Şüphesiz şehit yakınlarının veya ciğeri yanan herhangi bir vatandaşın tepkisini gösterme hakkı var. Siyasetçiler de bu konuda hazırlıklı olmalı. Ancak şehitle, ailesiyle, cenazeyle, acısıyla bir alakası olmayan insanların şov ve provokasyon yapmasına da müsaade edilmemeli.
Bu arada köprünün altından çok sular aktı. Bugün gelinen noktada hendek kazan teröristlere 'arkadaşlar' diyen, SİHA'lar neden terörist öldürüyor diye soran, HDP ile ittifak yapan bir CHP var karşımızda. Ve o CHP'nin temsilcileri gittikleri her şehit cenazesinde tepki görüyorlar. Gönderdikleri çelenkler yerlere atılıyor, şehit yakınları taziyelerini reddediyor, şehidin mahallesinin sakinleri CHP'li yetkililerin taziyeye gelmesine razı gelmiyorlar. Dikkat edelim; bu tepkileri bindirilmiş kıtalar göstermiyor. Bizzat şehitlerin yakınları, eşleri, dostları, akrabaları CHP'lilere 'siz gelmeyin' diyor.
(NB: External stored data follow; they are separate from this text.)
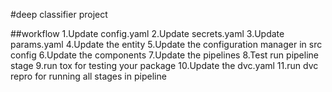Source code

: #deep classifier project

##workflow
1.Update config.yaml
2.Update secrets.yaml
3.Update params.yaml
4.Update the entity
5.Update the configuration manager in src config
6.Update the components
7.Update the pipelines
8.Test run pipeline stage
9.run tox for testing your package
10.Update the dvc.yaml
11.run dvc repro for running all stages in pipeline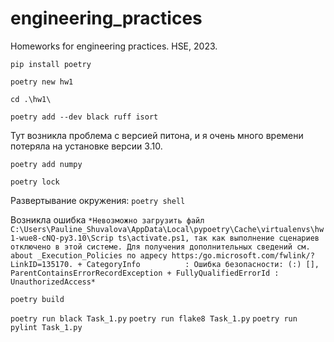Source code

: # engineering_practices
Homeworks for engineering practices. HSE, 2023.

`pip install poetry`

`poetry new hw1`

`cd .\hw1\`

`poetry add --dev black ruff isort`

Тут возникла проблема с версией питона, и я очень много времени потеряла на установке версии 3.10.

`poetry add numpy`

`poetry lock`

Развертывание окружения: `poetry shell`

Возникла ошибка `*Невозможно загрузить файл C:\Users\Pauline_Shuvalova\AppData\Local\pypoetry\Cache\virtualenvs\hw1-wue8-cNQ-py3.10\Scrip
ts\activate.ps1, так как выполнение сценариев отключено в этой системе. Для получения дополнительных сведений см. about
_Execution_Policies по адресу https:/go.microsoft.com/fwlink/?LinkID=135170.
    + CategoryInfo          : Ошибка безопасности: (:) [], ParentContainsErrorRecordException
    + FullyQualifiedErrorId : UnauthorizedAccess*`

`poetry build`


`poetry run black Task_1.py`
`poetry run flake8 Task_1.py`
`poetry run pylint Task_1.py`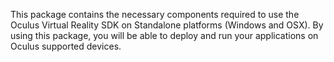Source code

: This package contains the necessary components required to use the Oculus Virtual Reality SDK on Standalone platforms (Windows and OSX). By using this package, you will be able to deploy and run your applications on Oculus supported devices.
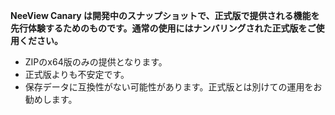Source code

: **NeeView Canary は開発中のスナップショットで、正式版で提供される機能を先行体験するためのものです。通常の使用にはナンバリングされた正式版をご使用ください。**

  * ZIPのx64版のみの提供となります。
  * 正式版よりも不安定です。
  * 保存データに互換性がない可能性があります。正式版とは別けての運用をお勧めします。
  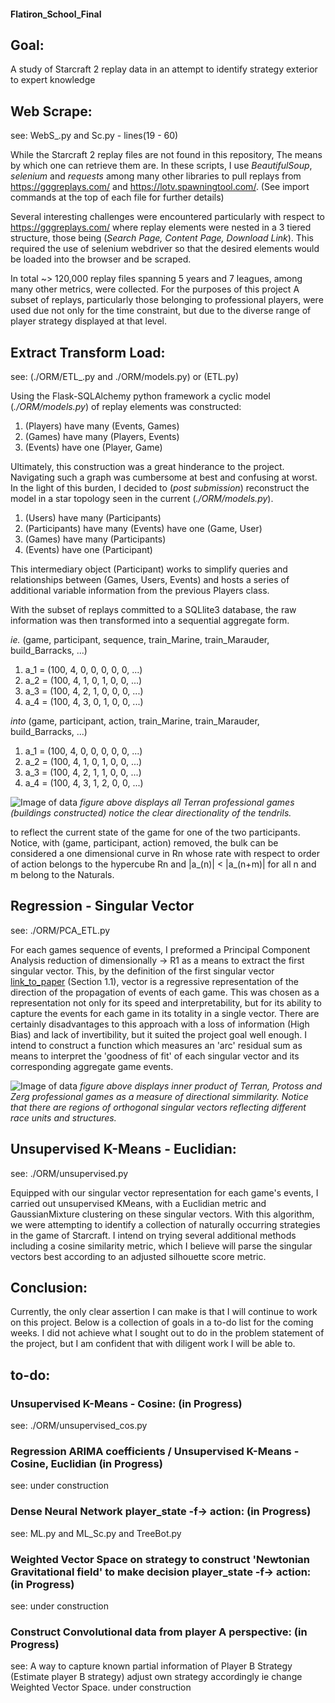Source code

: #### Flatiron_School_Final

## Goal:
A study of Starcraft 2 replay data in an attempt to identify strategy exterior to expert knowledge

## Web Scrape:
see: WebS_.py and Sc.py - lines(19 - 60)

While the Starcraft 2 replay files are not found in this repository, The means by which one can retrieve them are. In these scripts, I use *BeautifulSoup*, *selenium* and *requests* among many other libraries to pull replays from https://gggreplays.com/ and https://lotv.spawningtool.com/. (See import commands at the top of each file for further details)

Several interesting challenges were encountered particularly with respect to https://gggreplays.com/ where replay elements were nested in a 3 tiered structure, those being (_Search Page, Content Page, Download Link_). This required the use of selenium webdriver so that the desired elements would be loaded into the browser and be scraped.

In total ~> 120,000 replay files spanning 5 years and 7 leagues, among many other metrics, were collected. For the purposes of this project A subset of replays, particularly those belonging to professional players, were used due not only for the time constraint, but due to the diverse range of player strategy displayed at that level.

## Extract Transform Load:
see: (./ORM/ETL_.py and ./ORM/models.py) or (ETL.py)

Using the Flask-SQLAlchemy python framework a cyclic model (_./ORM/models.py_) of replay elements was constructed:

1. (Players) have many (Events, Games)
2. (Games) have many (Players, Events)
3. (Events) have one (Player, Game)

Ultimately, this construction was a great hinderance to the project. Navigating such a graph was cumbersome at best and confusing at worst. In the light of this burden, I decided to (_post submission_) reconstruct the model in a star topology seen in the current (_./ORM/models.py_).

1. (Users) have many (Participants)
2. (Participants) have many (Events) have one (Game, User)
3. (Games) have many (Participants)
4. (Events) have one (Participant)

This intermediary object (Participant) works to simplify queries and relationships between (Games, Users, Events) and hosts a series of additional variable information from the previous Players class.

With the subset of replays committed to a SQLlite3 database, the raw information was then transformed into a sequential aggregate form.

*ie.*
(game, participant, sequence, train_Marine, train_Marauder, build_Barracks, ...)
1. a_1 = (100, 4, 0, 0, 0, 0, 0, ...)
2. a_2 = (100, 4, 1, 0, 1, 0, 0, ...)
3. a_3 = (100, 4, 2, 1, 0, 0, 0, ...)
4. a_4 = (100, 4, 3, 0, 1, 0, 0, ...)

*into*
(game, participant, action, train_Marine, train_Marauder, build_Barracks, ...)
1. a_1 = (100, 4, 0, 0, 0, 0, 0, ...)
2. a_2 = (100, 4, 1, 0, 1, 0, 0, ...)
3. a_3 = (100, 4, 2, 1, 1, 0, 0, ...)
4. a_4 = (100, 4, 3, 1, 2, 0, 0, ...)

![Image of data](http://oi68.tinypic.com/2wfl0fd.jpg)
_figure above displays all Terran professional games (buildings constructed) notice the clear directionality of the tendrils._

to reflect the current state of the game for one of the two participants. Notice, with (game, participant, action) removed, the bulk can be considered a one dimensional curve in Rn whose rate with respect to order of action belongs to the hypercube Rn and |a_(n)| < |a_(n+m)| for all n and m belong to the Naturals.

## Regression - Singular Vector
see: ./ORM/PCA_ETL.py

For each games sequence of events, I preformed a Principal Component Analysis reduction of dimensionally -> R1 as a means to extract the first singular vector. This, by the definition of the first singular vector [link_to_paper](https://www.cs.cmu.edu/~venkatg/teaching/CStheory-infoage/book-chapter-4.pdf) (Section 1.1), vector is a regressive representation of the direction of the propagation of events of each game. This was chosen as a representation not only for its speed and interpretability, but for its ability to capture the events for each game in its totality in a single vector. There are certainly disadvantages to this approach with a loss of information (High Bias) and lack of invertibility, but it suited the project goal well enough. I intend to construct a function which measures an 'arc' residual sum as means to interpret the 'goodness of fit' of each singular vector and its corresponding aggregate game events.

![Image of data](http://oi66.tinypic.com/2cpet7r.jpg)
_figure above displays inner product of Terran, Protoss and Zerg professional games as a measure of directional simmilarity. Notice that there are regions of orthogonal singular vectors reflecting different race units and structures._

## Unsupervised K-Means - Euclidian:
see: ./ORM/unsupervised.py

Equipped with our singular vector representation for each game's events, I carried out unsupervised KMeans, with a Euclidian metric and GaussianMixture clustering on these singular vectors. With this algorithm, we were attempting to identify a collection of naturally occurring strategies in the game of Starcraft. I intend on trying several additional methods including a cosine similarity metric, which I believe will parse the singular vectors best according to an adjusted silhouette score metric.  

## Conclusion:

Currently, the only clear assertion I can make is that I will continue to work on this project. Below is a collection of goals in a to-do list for the coming weeks. I did not achieve what I sought out to do in the problem statement of the project, but I am confident that with diligent work I will be able to.

## to-do:
### Unsupervised K-Means - Cosine: (in Progress)
see: ./ORM/unsupervised_cos.py
### Regression ARIMA coefficients / Unsupervised K-Means - Cosine, Euclidian (in Progress)
see: under construction
### Dense Neural Network player_state -f-> action:  (in Progress)
see: ML.py and ML_Sc.py and TreeBot.py
### Weighted Vector Space on strategy to construct 'Newtonian Gravitational field' to make decision player_state -f-> action: (in Progress)
see: under construction
### Construct Convolutional data from player A perspective: (in Progress)
see: A way to capture known partial information of Player B Strategy (Estimate player B strategy) adjust own strategy accordingly ie change Weighted Vector Space.
under construction

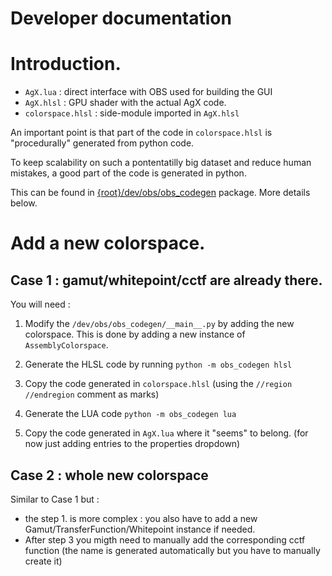 # Developer documentation

# Introduction.

- `AgX.lua` : direct interface with OBS used for building the GUI
- `AgX.hlsl` : GPU shader with the actual AgX code.
- `colorspace.hlsl` : side-module imported in `AgX.hlsl`

An important point is that part of the code in `colorspace.hlsl` is "procedurally"
generated from python code.

To keep scalability on such a pontentatilly big dataset and reduce human mistakes,
a good part of the code is generated in python.

This can be found in [{root}/dev/obs/obs_codegen](../../dev/obs/obs_codegen)
package. More details below.

# Add a new colorspace.

## Case 1 : gamut/whitepoint/cctf are already there.

You will need :

1. Modify the `/dev/obs/obs_codegen/__main__.py` by adding the new colorspace.
This is done by adding a new instance of `AssemblyColorspace`.

2. Generate the HLSL code by running `python -m obs_codegen hlsl`
3. Copy the code generated in `colorspace.hlsl` (using the `//region` `//endregion` comment as marks)
4. Generate the LUA code `python -m obs_codegen lua`
5.  Copy the code generated in `AgX.lua` where it "seems" to belong. 
(for now just adding entries to the properties dropdown)

## Case 2 : whole new colorspace

Similar to Case 1 but :

- the step 1. is more complex : you also have to add a new Gamut/TransferFunction/Whitepoint
instance if needed.
- After step 3 you migth need to manually add the corresponding cctf function 
(the name is generated automatically but you have to manually create it)
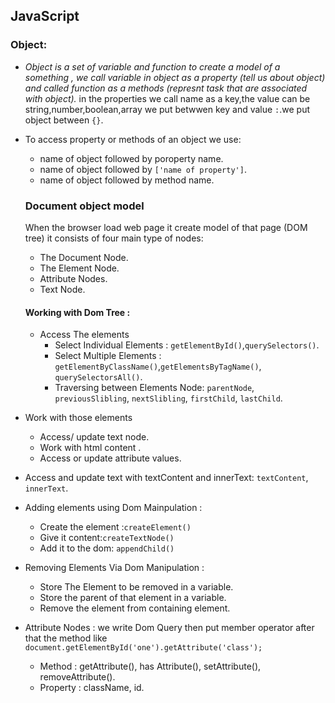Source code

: ## JavaScript
### Object:
* *Object is a set of variable and function to create a model of a something , we call variable in object as a property (tell us about object) and called function as a methods (represnt task that are associated with object).* in the properties we call name as a key,the value can be string,number,boolean,array we put betwwen key and value `:`.we put object between `{}`.
* To access property or methods of an object we use:
  * name of object followed by poroperty name.
  * name of object followed by `['name of property']`.
  * name of object followed by method name.
  
  ### Document object model
  When the browser load web page it create model of that page (DOM tree) it consists of four main type of nodes:
  * The Document Node.
  * The Element Node.
  * Attribute Nodes.
  * Text Node.
  #### Working with Dom Tree :
  * Access The elements
    * Select Individual Elements : `getElementById()`,`querySelectors()`.
    * Select Multiple Elements : `getElementByClassName()`,`getElementsByTagName()`, `querySelectorsAll()`.
    * Traversing between Elements Node: `parentNode`, `previousSlibling`, `nextSlibling`, `firstChild`, `lastChild`.
 * Work with those elements
    * Access/ update text node.
    * Work with html content .
    * Access or update attribute values. 
 * Access and update text with textContent and innerText: `textContent`, `innerText`.
 * Adding elements using Dom Mainpulation : 
   * Create the element :`createElement()`
   * Give it content:`createTextNode()`
   * Add it to the dom: `appendChild()`
 * Removing Elements Via Dom Manipulation :
   * Store The Element to be removed in a variable.
   * Store the parent of that element in a variable.
   * Remove the element from containing element.
 * Attribute Nodes : we write Dom Query then put member operator after that the method like `document.getElementById('one').getAttribute('class');` 
   * Method : getAttribute(), has Attribute(), setAttribute(), removeAttribute().
   * Property : className, id.
   







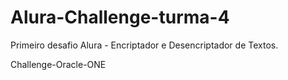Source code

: # Alura-Challenge-turma-4
Primeiro desafio Alura - Encriptador e Desencriptador de Textos.


Challenge-Oracle-ONE

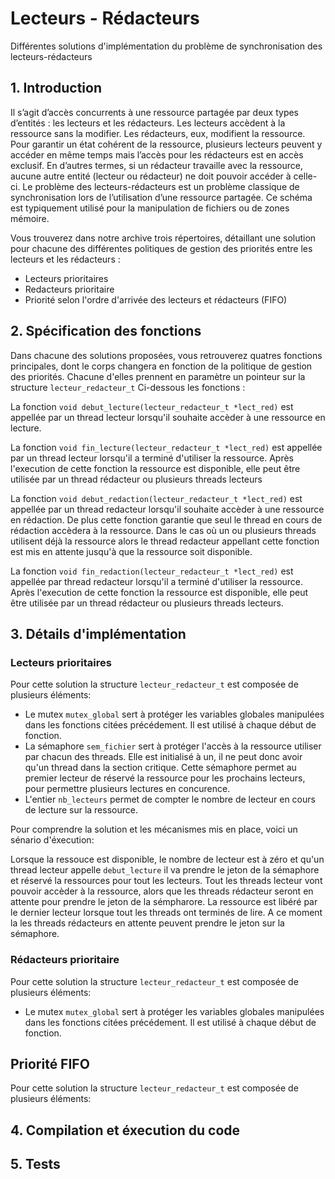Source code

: # Lecteurs - Rédacteurs

Différentes solutions d'implémentation du problème de synchronisation des lecteurs-rédacteurs 

## 1. Introduction

Il s’agit d’accès concurrents à une ressource partagée par deux types d’entités : les lecteurs et
les rédacteurs. Les lecteurs accèdent à la ressource sans la modifier. Les rédacteurs, eux, modifient
la ressource. Pour garantir un état cohérent de la ressource, plusieurs lecteurs peuvent y accéder en
même temps mais l’accès pour les rédacteurs est en accès exclusif. En d’autres termes, si un rédacteur
travaille avec la ressource, aucune autre entité (lecteur ou rédacteur) ne doit pouvoir accéder à celle-ci.
Le problème des lecteurs-rédacteurs est un problème classique de synchronisation lors de l’utilisation
d’une ressource partagée. Ce schéma est typiquement utilisé pour la manipulation de fichiers ou de
zones mémoire.

Vous trouverez dans notre archive trois répertoires, détaillant une solution pour chacune des différentes politiques 
de gestion des priorités entre les lecteurs et les rédacteurs :
  - Lecteurs prioritaires 
  - Redacteurs prioritaire
  - Priorité selon l'ordre d'arrivée des lecteurs et rédacteurs (FIFO)

## 2. Spécification des fonctions

Dans chacune des solutions proposées, vous retrouverez quatres fonctions principales, dont le corps changera en fonction de 
la politique de gestion des priorités. Chacune d'elles prennent en paramètre un pointeur sur la structure `lecteur_redacteur_t`
Ci-dessous les fonctions :

La fonction `void debut_lecture(lecteur_redacteur_t *lect_red)` est appellée par un thread lecteur lorsqu'il souhaite accèder à
une ressource en lecture. 

La fonction `void fin_lecture(lecteur_redacteur_t *lect_red)` est appellée par un thread lecteur lorsqu'il a terminé d'utiliser la ressource.  Après l'execution de cette fonction la ressource est disponible, elle peut être utilisée par un thread rédacteur ou plusieurs threads lecteurs

La fonction `void debut_redaction(lecteur_redacteur_t *lect_red)` est appellée par un thread redacteur lorsqu'il souhaite accèder à une ressource en rédaction. De plus cette fonction garantie que seul le thread en cours de rédaction accèdera à la ressource. Dans le cas où un ou plusieurs threads utilisent déjà la ressource alors le thread redacteur appellant cette fonction est mis en attente jusqu'à que la ressource soit disponible.

La fonction `void fin_redaction(lecteur_redacteur_t *lect_red)` est appellée par thread redacteur lorsqu'il a terminé d'utiliser la ressource. Après l'execution de cette fonction la ressource est disponible, elle peut être utilisée par un thread rédacteur ou plusieurs threads lecteurs.

## 3. Détails d'implémentation 
  ### Lecteurs prioritaires
  
  Pour cette solution la structure `lecteur_redacteur_t` est composée de plusieurs éléments:
  
  - Le mutex `mutex_global` sert à protéger les variables globales manipulées dans les fonctions citées précédement. Il est utilisé à chaque début de fonction.
  - La sémaphore `sem_fichier`  sert à protéger l'accès à la ressource utiliser par chacun des threads. Elle est initialisé à un, il ne peut donc avoir qu'un thread dans la section critique. Cette sémaphore permet au premier lecteur de réservé la ressource pour les prochains lecteurs, pour permettre plusieurs lectures en concurence.
  - L'entier `nb_lecteurs` permet de compter le nombre de lecteur en cours de lecture sur la ressource.
  
Pour comprendre la solution et les mécanismes mis en place, voici un sénario d'éxecution:

Lorsque la ressouce est disponible, le nombre de lecteur est à zéro et qu'un thread lecteur appelle `debut_lecture` il va prendre le jeton de la sémaphore et réservé la ressources pour tout les lecteurs. Tout les threads lecteur vont pouvoir accèder à la ressource, alors que les threads rédacteur seront en attente pour prendre le jeton de la sémpharore. 
La ressource est libéré par le dernier lecteur lorsque tout les threads ont terminés de lire. A ce moment la les threads rédacteurs en attente peuvent prendre le jeton sur la sémaphore.


   ### Rédacteurs prioritaire
  
   Pour cette solution la structure `lecteur_redacteur_t` est composée de plusieurs éléments:
   
   - Le mutex `mutex_global` sert à protéger les variables globales manipulées dans les fonctions citées précédement. Il est utilisé à chaque début de fonction.
   
   
   ## Priorité FIFO
   
   Pour cette solution la structure `lecteur_redacteur_t` est composée de plusieurs éléments:
   
   
## 4. Compilation et éxecution du code 

## 5. Tests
CHP'de birazcık aklı selim, sağduyu kaldıysa şapkasını önüne alıp bir düşünmesi gerekiyor. Kullanmayı pek sevdikleri o klişe fakat yanlış ifade ile soralım 'Cumhuriyet'i kuran parti' nasıl oluyor da şehit cenazesinde yuhalanıyor?' Acaba bunu düşünecek, yüksek sesle sorgulayacak bir vatansever Kemalist kalmadı mı CHP'de?
Hepsinin mi sesi kesildi, hepsi mi genel merkezin disiplin tedbirlerinden korkuyor?
Biz bu soruları sorarken medya CHP ile HDP'nin yerel seçimlerde yapacakları ittifakın çerçevesinin netleşmeye başladığına dair haberler veriyor. HDP kazanma şansı olmayan büyük şehirlerde CHP'yi koşulsuz destekleyecekmiş. Tıpkı 24 Haziran seçimlerinde PKK destekçilerinin yere göğe sığdıramadıkları Demirtaş'a değil Muharrem İnce'ye oy vermesi gibi, yerel seçimlerde İstanbul ve Ankara'da HDP adayını değil CHP adayını destekleyeceklermiş.
Belli mi olur İYİ Parti de HDP gibi CHP adayını desteklerse belki seçim kazanırız diye umutlanıyorlar. Garip, gerçekten çok garip...
Şimdiden söyleyelim; evdeki hesap çarşıya uymaz. HDP desteği ile seçim kazanılmaz. Ama böyle giderse daha çok tepki görürler şehit yakınları tarafından.
Yarın bir gün sokağa çıkamaz hale gelirlerse kabahati kimsede değil kendilerinde arasınlar.